Reports indicate safety concerns over new model Q*, voiced to the board before CEO Sam Altman’s removal
OpenAI was allegedly developing an advanced system, known as Q*, before Sam Altman’s dismissal, which raised safety concerns among the staff. Some OpenAI researchers expressed alarm to the board of directors before Altman’s departure, cautioning that the model could pose a threat to humanity, as reported by Reuters.
The artificial intelligence model, pronounced as “Q-Star,” demonstrated the capability to solve novel basic math problems, as outlined by the tech news site the Information. The swift development pace of the system caused apprehension among some safety researchers. The ability to solve unfamiliar math problems is considered a noteworthy advancement in AI.
Following days of upheaval at San Francisco’s OpenAI, the board dismissed Altman last Friday but reinstated him on Tuesday night due to almost all 750 staff threatening to resign if he wasn’t brought back. Altman also had backing from Microsoft, the company’s major investor.
Numerous experts express worry that entities like OpenAI are progressing too rapidly towards artificial general intelligence (AGI), a system capable of performing diverse tasks at or beyond human intelligence levels—raising concerns about potential challenges in human control.
According to Andrew Rogoyski from the Institute for People-Centred AI at the University of Surrey, a notable advancement would be the ability of a model to solve math problems not present in its training set.
“Many generative AI systems recycle or reshape existing knowledge, encompassing text, images, or mathematical solutions already stored in libraries. If an AI can tackle a problem without having encountered the solution in its extensive training sets, it represents a significant breakthrough, even if the math involved is relatively straightforward. The prospect of solving intricate, unseen mathematical problems would be even more thrilling,” Rogoyski stated.

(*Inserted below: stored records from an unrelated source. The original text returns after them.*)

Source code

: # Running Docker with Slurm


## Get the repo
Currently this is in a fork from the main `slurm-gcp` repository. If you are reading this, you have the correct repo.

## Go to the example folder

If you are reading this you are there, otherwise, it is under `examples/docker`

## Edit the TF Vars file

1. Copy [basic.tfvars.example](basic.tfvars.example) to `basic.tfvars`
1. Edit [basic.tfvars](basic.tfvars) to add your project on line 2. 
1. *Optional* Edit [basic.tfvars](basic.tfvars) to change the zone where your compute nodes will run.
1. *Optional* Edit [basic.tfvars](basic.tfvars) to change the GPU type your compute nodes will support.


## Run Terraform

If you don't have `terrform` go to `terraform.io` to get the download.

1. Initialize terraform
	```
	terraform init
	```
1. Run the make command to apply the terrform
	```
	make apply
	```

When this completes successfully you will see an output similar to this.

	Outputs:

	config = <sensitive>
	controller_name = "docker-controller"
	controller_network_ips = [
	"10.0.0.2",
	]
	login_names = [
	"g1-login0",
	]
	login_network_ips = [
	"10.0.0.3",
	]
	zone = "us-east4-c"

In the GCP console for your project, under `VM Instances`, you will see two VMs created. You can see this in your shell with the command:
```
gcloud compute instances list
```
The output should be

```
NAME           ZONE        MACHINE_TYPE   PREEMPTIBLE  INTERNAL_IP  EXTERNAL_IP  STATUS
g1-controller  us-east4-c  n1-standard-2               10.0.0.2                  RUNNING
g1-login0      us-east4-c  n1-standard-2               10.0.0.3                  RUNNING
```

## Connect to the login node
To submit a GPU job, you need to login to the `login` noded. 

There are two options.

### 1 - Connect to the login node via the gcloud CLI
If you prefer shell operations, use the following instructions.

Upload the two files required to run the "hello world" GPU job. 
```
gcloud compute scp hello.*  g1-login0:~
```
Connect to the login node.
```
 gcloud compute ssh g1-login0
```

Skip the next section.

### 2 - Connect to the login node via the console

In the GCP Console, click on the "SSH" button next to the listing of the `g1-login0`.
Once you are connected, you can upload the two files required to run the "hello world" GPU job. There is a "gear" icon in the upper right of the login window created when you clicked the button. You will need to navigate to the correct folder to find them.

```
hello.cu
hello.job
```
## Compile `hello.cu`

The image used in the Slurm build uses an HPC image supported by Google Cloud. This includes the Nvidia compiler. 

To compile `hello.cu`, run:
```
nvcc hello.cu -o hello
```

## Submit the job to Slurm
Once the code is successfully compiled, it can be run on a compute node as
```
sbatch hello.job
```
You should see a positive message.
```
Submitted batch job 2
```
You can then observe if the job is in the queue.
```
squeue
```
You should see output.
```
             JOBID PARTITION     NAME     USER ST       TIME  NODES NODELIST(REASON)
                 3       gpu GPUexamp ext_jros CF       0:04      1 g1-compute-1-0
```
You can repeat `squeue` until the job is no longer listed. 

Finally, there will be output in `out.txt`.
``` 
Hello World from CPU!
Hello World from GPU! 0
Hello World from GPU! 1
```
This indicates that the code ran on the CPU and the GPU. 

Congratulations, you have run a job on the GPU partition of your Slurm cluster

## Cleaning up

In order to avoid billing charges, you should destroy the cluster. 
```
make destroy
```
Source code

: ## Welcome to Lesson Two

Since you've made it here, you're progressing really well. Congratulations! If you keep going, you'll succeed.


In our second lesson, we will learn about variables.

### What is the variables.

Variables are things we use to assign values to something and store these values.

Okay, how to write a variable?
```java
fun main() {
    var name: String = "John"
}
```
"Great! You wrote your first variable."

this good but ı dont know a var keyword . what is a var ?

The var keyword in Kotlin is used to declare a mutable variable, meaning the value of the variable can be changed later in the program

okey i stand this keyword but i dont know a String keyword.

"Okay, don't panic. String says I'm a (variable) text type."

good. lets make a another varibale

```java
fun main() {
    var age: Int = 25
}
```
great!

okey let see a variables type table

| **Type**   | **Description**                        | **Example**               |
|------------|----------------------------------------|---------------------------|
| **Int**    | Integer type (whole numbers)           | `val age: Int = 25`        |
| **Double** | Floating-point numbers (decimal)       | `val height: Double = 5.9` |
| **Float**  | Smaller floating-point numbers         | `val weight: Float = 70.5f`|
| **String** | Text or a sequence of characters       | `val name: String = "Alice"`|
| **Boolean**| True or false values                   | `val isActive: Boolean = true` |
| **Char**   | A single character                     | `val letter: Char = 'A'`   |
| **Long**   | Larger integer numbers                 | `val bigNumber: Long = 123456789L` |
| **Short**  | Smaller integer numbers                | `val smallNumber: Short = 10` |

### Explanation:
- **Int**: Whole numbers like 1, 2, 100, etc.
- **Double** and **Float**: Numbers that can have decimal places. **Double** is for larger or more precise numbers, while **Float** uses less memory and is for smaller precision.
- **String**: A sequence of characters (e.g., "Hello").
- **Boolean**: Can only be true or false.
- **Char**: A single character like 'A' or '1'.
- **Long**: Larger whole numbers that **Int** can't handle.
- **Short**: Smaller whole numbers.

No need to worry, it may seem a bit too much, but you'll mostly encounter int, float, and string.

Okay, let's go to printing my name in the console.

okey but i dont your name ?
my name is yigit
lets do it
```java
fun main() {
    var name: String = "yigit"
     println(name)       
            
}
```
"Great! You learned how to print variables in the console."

Speaking last Thursday, a day before his unexpected dismissal, Altman hinted at another breakthrough by the company behind ChatGPT. During the Asia-Pacific Economic Cooperation (Apec) summit, he shared, “Four times now in the history of OpenAI, the most recent time was just in the last couple of weeks, I’ve gotten to be in the room when we sort of push the veil of ignorance back and the frontier of discovery forward, and getting to do that is the professional honour of a lifetime.”
Initially established as a nonprofit with a board overseeing a commercial subsidiary led by Altman, OpenAI now has Microsoft as its principal investor in the for-profit venture. As part of the preliminary agreement for Altman’s reinstatement, OpenAI will have a new board chaired by Bret Taylor, a former co-CEO of software company Salesforce.
The developer of ChatGPT asserts its establishment with the aim of creating “safe and beneficial artificial general intelligence for the benefit of humanity.” The for-profit entity is declared to be “legally bound to pursue the nonprofit’s mission.”
Amid speculation that Altman was dismissed for jeopardizing the company’s core mission of safety, Emmett Shear, his temporary successor as interim chief executive, clarified this week that the board did not remove Sam over any specific disagreement on safety.